## What you need to do
Only the pictures are to be left out; return the rest of the data exactly as it stands.

## Source material
#####
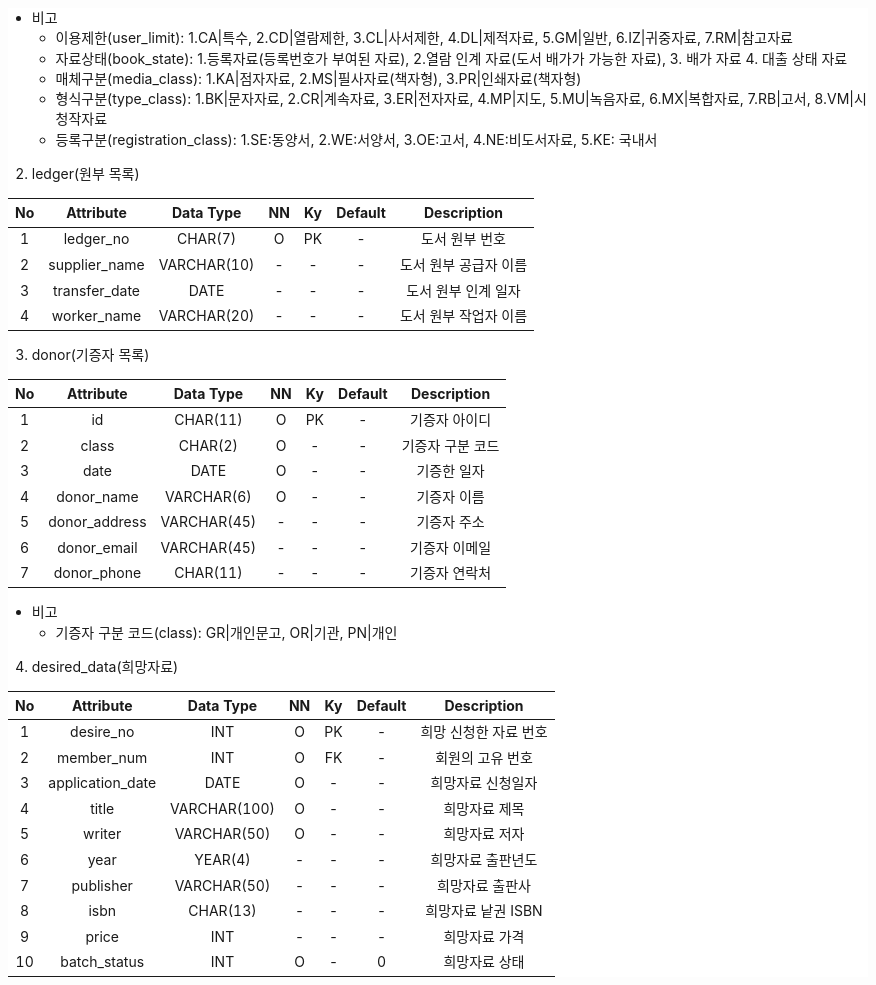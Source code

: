 * 비고
    - 이용제한(user_limit): 1.CA|특수, 2.CD|열람제한, 3.CL|사서제한, 4.DL|제적자료, 5.GM|일반, 6.IZ|귀중자료, 7.RM|참고자료
    - 자료상태(book_state): 1.등록자료(등록번호가 부여된 자료), 2.열람 인계 자료(도서 배가가 가능한 자료), 3. 배가 자료 4. 대출 상태 자료
    - 매체구분(media_class): 1.KA|점자자료, 2.MS|필사자료(책자형), 3.PR|인쇄자료(책자형)
    - 형식구분(type_class): 1.BK|문자자료, 2.CR|계속자료, 3.ER|전자자료, 4.MP|지도, 5.MU|녹음자료, 6.MX|복합자료, 7.RB|고서, 8.VM|시청작자료
    - 등록구분(registration_class): 1.SE:동양서, 2.WE:서양서, 3.OE:고서, 4.NE:비도서자료, 5.KE: 국내서

2. ledger(원부 목록)

| No | Attribute | Data Type | NN | Ky | Default | Description |
| :---: | :---: | :---: | :---: | :---: | :---: | :---: |
| 1 | ledger_no | CHAR(7) | O | PK | - | 도서 원부 번호 |
| 2 | supplier_name | VARCHAR(10) | - | - | - | 도서 원부 공급자 이름 |
| 3 | transfer_date | DATE | - | - | - | 도서 원부 인계 일자 |
| 4 | worker_name | VARCHAR(20) | - | - | - | 도서 원부 작업자 이름 |

3. donor(기증자 목록)

| No | Attribute | Data Type | NN | Ky | Default | Description |
| :---: | :---: | :---: | :---: | :---: | :---: | :---: |
| 1 | id | CHAR(11) | O | PK | - | 기증자 아이디 |
| 2 | class | CHAR(2) | O | - | - | 기증자 구분 코드 |
| 3 | date | DATE | O | - | - | 기증한 일자 |
| 4 | donor_name | VARCHAR(6) | O | - | - | 기증자 이름 |
| 5 | donor_address | VARCHAR(45) | - | - | - | 기증자 주소 |
| 6 | donor_email | VARCHAR(45) | - | - | - | 기증자 이메일 |
| 7 | donor_phone | CHAR(11) | - | - | - | 기증자 연락처 |

* 비고
    - 기증자 구분 코드(class): GR|개인문고, OR|기관, PN|개인

4. desired_data(희망자료)

| No | Attribute | Data Type | NN | Ky | Default | Description |
| :---: | :---: | :---: | :---: | :---: | :---: | :---: |
| 1 | desire_no | INT | O | PK | - | 희망 신청한 자료 번호 |
| 2 | member_num | INT | O | FK | - | 회원의 고유 번호 |
| 3 | application_date | DATE | O | - | - | 희망자료 신청일자 |
| 4 | title | VARCHAR(100) | O | - | - | 희망자료 제목 |
| 5 | writer | VARCHAR(50) | O | - | - | 희망자료 저자 |
| 6 | year | YEAR(4) | - | - | - | 희망자료 출판년도 |
| 7 | publisher | VARCHAR(50) | - | - | - | 희망자료 출판사 |
| 8 | isbn | CHAR(13) | - | - | - | 희망자료 낱권 ISBN |
| 9 | price | INT | - | - | - | 희망자료 가격 |
| 10 | batch_status | INT | O | - | 0 | 희망자료 상태 |
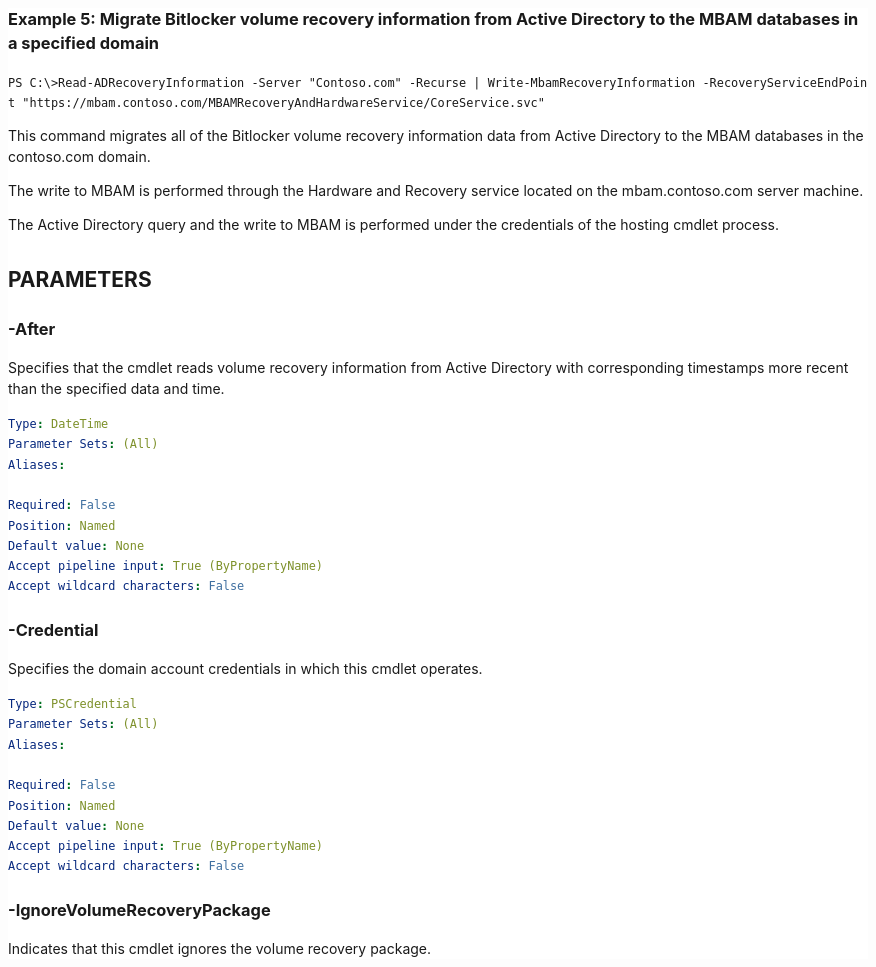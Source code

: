 ### Example 5: Migrate Bitlocker volume recovery information from Active Directory to the MBAM databases in a specified domain
```
PS C:\>Read-ADRecoveryInformation -Server "Contoso.com" -Recurse | Write-MbamRecoveryInformation -RecoveryServiceEndPoint "https://mbam.contoso.com/MBAMRecoveryAndHardwareService/CoreService.svc"
```

This command migrates all of the Bitlocker volume recovery information data from Active Directory to the MBAM databases in the contoso.com domain.

The write to MBAM is performed through the Hardware and Recovery service located on the mbam.contoso.com server machine.

The Active Directory query and the write to MBAM is performed under the credentials of the hosting cmdlet process.

## PARAMETERS

### -After
Specifies that the cmdlet reads volume recovery information from Active Directory with corresponding timestamps more recent than the specified data and time.

```yaml
Type: DateTime
Parameter Sets: (All)
Aliases: 

Required: False
Position: Named
Default value: None
Accept pipeline input: True (ByPropertyName)
Accept wildcard characters: False
```

### -Credential
Specifies the domain account credentials in which this cmdlet operates.

```yaml
Type: PSCredential
Parameter Sets: (All)
Aliases: 

Required: False
Position: Named
Default value: None
Accept pipeline input: True (ByPropertyName)
Accept wildcard characters: False
```

### -IgnoreVolumeRecoveryPackage
Indicates that this cmdlet ignores the volume recovery package.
#####
## Exercise answer
Source code

: * 비고
    - 이용제한(user_limit): 1.CA|특수, 2.CD|열람제한, 3.CL|사서제한, 4.DL|제적자료, 5.GM|일반, 6.IZ|귀중자료, 7.RM|참고자료
    - 자료상태(book_state): 1.등록자료(등록번호가 부여된 자료), 2.열람 인계 자료(도서 배가가 가능한 자료), 3. 배가 자료 4. 대출 상태 자료
    - 매체구분(media_class): 1.KA|점자자료, 2.MS|필사자료(책자형), 3.PR|인쇄자료(책자형)
    - 형식구분(type_class): 1.BK|문자자료, 2.CR|계속자료, 3.ER|전자자료, 4.MP|지도, 5.MU|녹음자료, 6.MX|복합자료, 7.RB|고서, 8.VM|시청작자료
    - 등록구분(registration_class): 1.SE:동양서, 2.WE:서양서, 3.OE:고서, 4.NE:비도서자료, 5.KE: 국내서

2. ledger(원부 목록)

| No | Attribute | Data Type | NN | Ky | Default | Description |
| :---: | :---: | :---: | :---: | :---: | :---: | :---: |
| 1 | ledger_no | CHAR(7) | O | PK | - | 도서 원부 번호 |
| 2 | supplier_name | VARCHAR(10) | - | - | - | 도서 원부 공급자 이름 |
| 3 | transfer_date | DATE | - | - | - | 도서 원부 인계 일자 |
| 4 | worker_name | VARCHAR(20) | - | - | - | 도서 원부 작업자 이름 |

3. donor(기증자 목록)

| No | Attribute | Data Type | NN | Ky | Default | Description |
| :---: | :---: | :---: | :---: | :---: | :---: | :---: |
| 1 | id | CHAR(11) | O | PK | - | 기증자 아이디 |
| 2 | class | CHAR(2) | O | - | - | 기증자 구분 코드 |
| 3 | date | DATE | O | - | - | 기증한 일자 |
| 4 | donor_name | VARCHAR(6) | O | - | - | 기증자 이름 |
| 5 | donor_address | VARCHAR(45) | - | - | - | 기증자 주소 |
| 6 | donor_email | VARCHAR(45) | - | - | - | 기증자 이메일 |
| 7 | donor_phone | CHAR(11) | - | - | - | 기증자 연락처 |

* 비고
    - 기증자 구분 코드(class): GR|개인문고, OR|기관, PN|개인

4. desired_data(희망자료)

| No | Attribute | Data Type | NN | Ky | Default | Description |
| :---: | :---: | :---: | :---: | :---: | :---: | :---: |
| 1 | desire_no | INT | O | PK | - | 희망 신청한 자료 번호 |
| 2 | member_num | INT | O | FK | - | 회원의 고유 번호 |
| 3 | application_date | DATE | O | - | - | 희망자료 신청일자 |
| 4 | title | VARCHAR(100) | O | - | - | 희망자료 제목 |
| 5 | writer | VARCHAR(50) | O | - | - | 희망자료 저자 |
| 6 | year | YEAR(4) | - | - | - | 희망자료 출판년도 |
| 7 | publisher | VARCHAR(50) | - | - | - | 희망자료 출판사 |
| 8 | isbn | CHAR(13) | - | - | - | 희망자료 낱권 ISBN |
| 9 | price | INT | - | - | - | 희망자료 가격 |
| 10 | batch_status | INT | O | - | 0 | 희망자료 상태 |
Source code

: ### Example 5: Migrate Bitlocker volume recovery information from Active Directory to the MBAM databases in a specified domain
```
PS C:\>Read-ADRecoveryInformation -Server "Contoso.com" -Recurse | Write-MbamRecoveryInformation -RecoveryServiceEndPoint "https://mbam.contoso.com/MBAMRecoveryAndHardwareService/CoreService.svc"
```

This command migrates all of the Bitlocker volume recovery information data from Active Directory to the MBAM databases in the contoso.com domain.

The write to MBAM is performed through the Hardware and Recovery service located on the mbam.contoso.com server machine.

The Active Directory query and the write to MBAM is performed under the credentials of the hosting cmdlet process.

## PARAMETERS

### -After
Specifies that the cmdlet reads volume recovery information from Active Directory with corresponding timestamps more recent than the specified data and time.

```yaml
Type: DateTime
Parameter Sets: (All)
Aliases: 

Required: False
Position: Named
Default value: None
Accept pipeline input: True (ByPropertyName)
Accept wildcard characters: False
```

### -Credential
Specifies the domain account credentials in which this cmdlet operates.

```yaml
Type: PSCredential
Parameter Sets: (All)
Aliases: 

Required: False
Position: Named
Default value: None
Accept pipeline input: True (ByPropertyName)
Accept wildcard characters: False
```

### -IgnoreVolumeRecoveryPackage
Indicates that this cmdlet ignores the volume recovery package.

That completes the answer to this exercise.